▸ **What you need to do**: Note how many lines of the material that follows include the string "queries", and state only that number.

▸ **Source material**:
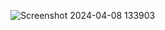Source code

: ![Screenshot 2024-04-08 133903](https://github.com/morascliva/TicTacToe/assets/94843082/8d8ec763-4ecc-4c5b-9411-c7a67f56c167)
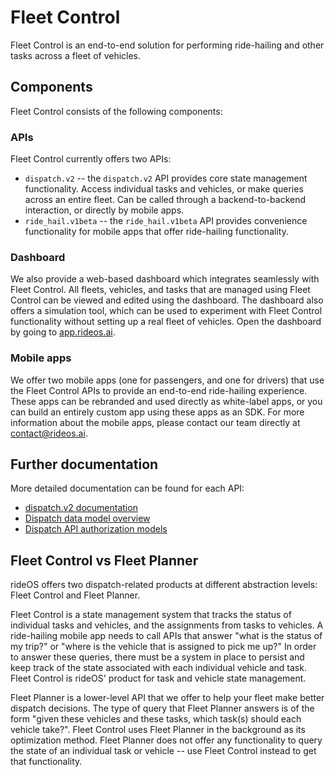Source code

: Fleet Control
=============

Fleet Control is an end-to-end solution for performing ride-hailing and other tasks across a fleet of vehicles.

Components
----------

Fleet Control consists of the following components:

### APIs

Fleet Control currently offers two APIs:

* `dispatch.v2` -- the `dispatch.v2` API provides core state management functionality.
  Access individual tasks and vehicles, or make queries across an entire fleet.
  Can be called through a backend-to-backend interaction, or directly by mobile apps.
* `ride_hail.v1beta` -- the `ride_hail.v1beta` API provides convenience functionality for mobile apps that offer ride-hailing functionality.

### Dashboard

We also provide a web-based dashboard which integrates seamlessly with Fleet Control.
All fleets, vehicles, and tasks that are managed using Fleet Control can be viewed and edited using the dashboard.
The dashboard also offers a simulation tool, which can be used to experiment with Fleet Control functionality without setting up a real fleet of vehicles.
Open the dashboard by going to [app.rideos.ai](https://app.rideos.ai).

### Mobile apps

We offer two mobile apps (one for passengers, and one for drivers) that use the Fleet Control APIs to provide an end-to-end ride-hailing experience.
These apps can be rebranded and used directly as white-label apps, or you can build an entirely custom app using these apps as an SDK.
For more information about the mobile apps, please contact our team directly at contact@rideos.ai.

Further documentation
---------------------

More detailed documentation can be found for each API:

* [dispatch.v2 documentation](dispatch/v2/index.md)
* [Dispatch data model overview](dispatch/v2/data_model_guide.md)
* [Dispatch API authorization models](dispatch/v2/authorization.md)

Fleet Control vs Fleet Planner
------------------------------

rideOS offers two dispatch-related products at different abstraction levels: Fleet Control and Fleet Planner.

Fleet Control is a state management system that tracks the status of individual tasks and vehicles, and the assignments from tasks to vehicles.
A ride-hailing mobile app needs to call APIs that answer "what is the status of my trip?" or "where is the vehicle that is assigned to pick me up?"
In order to answer these queries, there must be a system in place to persist and keep track of the state associated with each individual vehicle and task.
Fleet Control is rideOS' product for task and vehicle state management.

Fleet Planner is a lower-level API that we offer to help your fleet make better dispatch decisions.
The type of query that Fleet Planner answers is of the form "given these vehicles and these tasks, which task(s) should each vehicle take?".
Fleet Control uses Fleet Planner in the background as its optimization method.
Fleet Planner does not offer any functionality to query the state of an individual task or vehicle -- use Fleet Control instead to get that functionality.
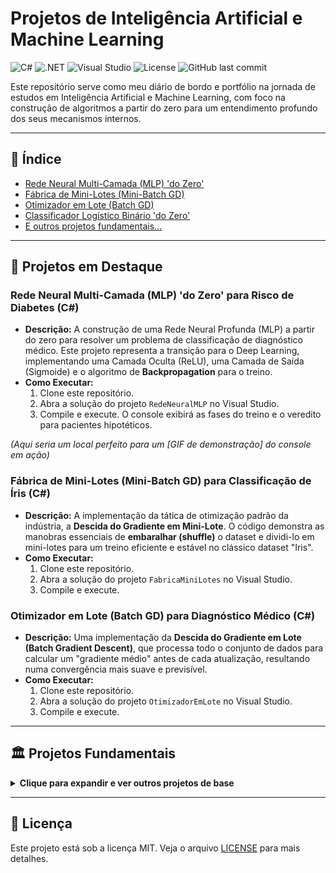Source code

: # Projetos de Inteligência Artificial e Machine Learning

![C#](https://img.shields.io/badge/C%23-239120?style=for-the-badge&logo=c-sharp&logoColor=white)
![.NET](https://img.shields.io/badge/.NET-512BD4?style=for-the-badge&logo=.net&logoColor=white)
![Visual Studio](https://img.shields.io/badge/Visual%20Studio-5C2D91.svg?style=for-the-badge&logo=visual-studio&logoColor=white)
![License](https://img.shields.io/badge/License-MIT-yellow.svg?style=for-the-badge)
![GitHub last commit](https://img.shields.io/github/last-commit/SamuelAlexandrinoCodes/ProjetosAI?style=for-the-badge)

Este repositório serve como meu diário de bordo e portfólio na jornada de estudos em Inteligência Artificial e Machine Learning, com foco na construção de algoritmos a partir do zero para um entendimento profundo dos seus mecanismos internos.

---

## 📜 Índice

* [Rede Neural Multi-Camada (MLP) 'do Zero'](#rede-neural-multi-camada-mlp-do-zero-para-risco-de-diabetes-c)
* [Fábrica de Mini-Lotes (Mini-Batch GD)](#fábrica-de-mini-lotes-mini-batch-gd-para-classificação-de-íris-c)
* [Otimizador em Lote (Batch GD)](#otimizador-em-lote-batch-gd-para-diagnóstico-médico-c)
* [Classificador Logístico Binário 'do Zero'](#classificador-logístico-binário-do-zero-c)
* [E outros projetos fundamentais...](#projetos-fundamentais)

---

## 🚀 Projetos em Destaque

### Rede Neural Multi-Camada (MLP) 'do Zero' para Risco de Diabetes (C#)

* **Descrição:** A construção de uma Rede Neural Profunda (MLP) a partir do zero para resolver um problema de classificação de diagnóstico médico. Este projeto representa a transição para o Deep Learning, implementando uma Camada Oculta (ReLU), uma Camada de Saída (Sigmoide) e o algoritmo de **Backpropagation** para o treino.
* **Como Executar:**
    1.  Clone este repositório.
    2.  Abra a solução do projeto `RedeNeuralMLP` no Visual Studio.
    3.  Compile e execute. O console exibirá as fases do treino e o veredito para pacientes hipotéticos.

*(Aqui seria um local perfeito para um [GIF de demonstração] do console em ação)*

### Fábrica de Mini-Lotes (Mini-Batch GD) para Classificação de Íris (C#)
* **Descrição:** A implementação da tática de otimização padrão da indústria, a **Descida do Gradiente em Mini-Lote**. O código demonstra as manobras essenciais de **embaralhar (shuffle)** o dataset e dividi-lo em mini-lotes para um treino eficiente e estável no clássico dataset "Iris".
* **Como Executar:**
    1.  Clone este repositório.
    2.  Abra a solução do projeto `FabricaMiniLotes` no Visual Studio.
    3.  Compile e execute.

### Otimizador em Lote (Batch GD) para Diagnóstico Médico (C#)
* **Descrição:** Uma implementação da **Descida do Gradiente em Lote (Batch Gradient Descent)**, que processa todo o conjunto de dados para calcular um "gradiente médio" antes de cada atualização, resultando numa convergência mais suave e previsível.
* **Como Executar:**
    1.  Clone este repositório.
    2.  Abra a solução do projeto `OtimizadorEmLote` no Visual Studio.
    3.  Compile e execute.

---

## 🏛️ Projetos Fundamentais

<details>
<summary><strong>Clique para expandir e ver outros projetos de base</strong></summary>

#### Classificador Logístico Binário 'do Zero' (C#)
* **Descrição:** Uma implementação fundamental do algoritmo de **Regressão Logística** para classificação binária, construído inteiramente do zero, implementando a **Função Sigmóide** e a otimização via **Descida do Gradiente** para minimizar o **Log Loss**.
* **Como Executar:** Siga os passos padrões de clonar, abrir no Visual Studio e executar.

#### Regressão Linear com Descida do Gradiente (C#)
* **Descrição:** Uma implementação do zero do algoritmo de **Descida do Gradiente** para treinar um modelo de Regressão Linear Simples.
* **Como Executar:** Siga os passos padrões.

#### Classificador de Spam com Vetores e Produto Escalar (C#)
* **Descrição:** Uma aplicação que demonstra a lógica de classificação de texto utilizando **vetorização** e o **produto escalar**.
* **Como Executar:** Siga os passos padrões.

#### Otimizador Multivariado com Descida do Gradiente (C#)
* **Descrição:** Uma evolução da Regressão Linear, implementando **Descida do Gradiente Multivariado** e **Normalização de Features (Z-score)**.
* **Como Executar:** Siga os passos padrões.

</details>

---

## 📜 Licença

Este projeto está sob a licença MIT. Veja o arquivo [LICENSE](LICENSE.md) para mais detalhes.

▸ **Written solution**: 2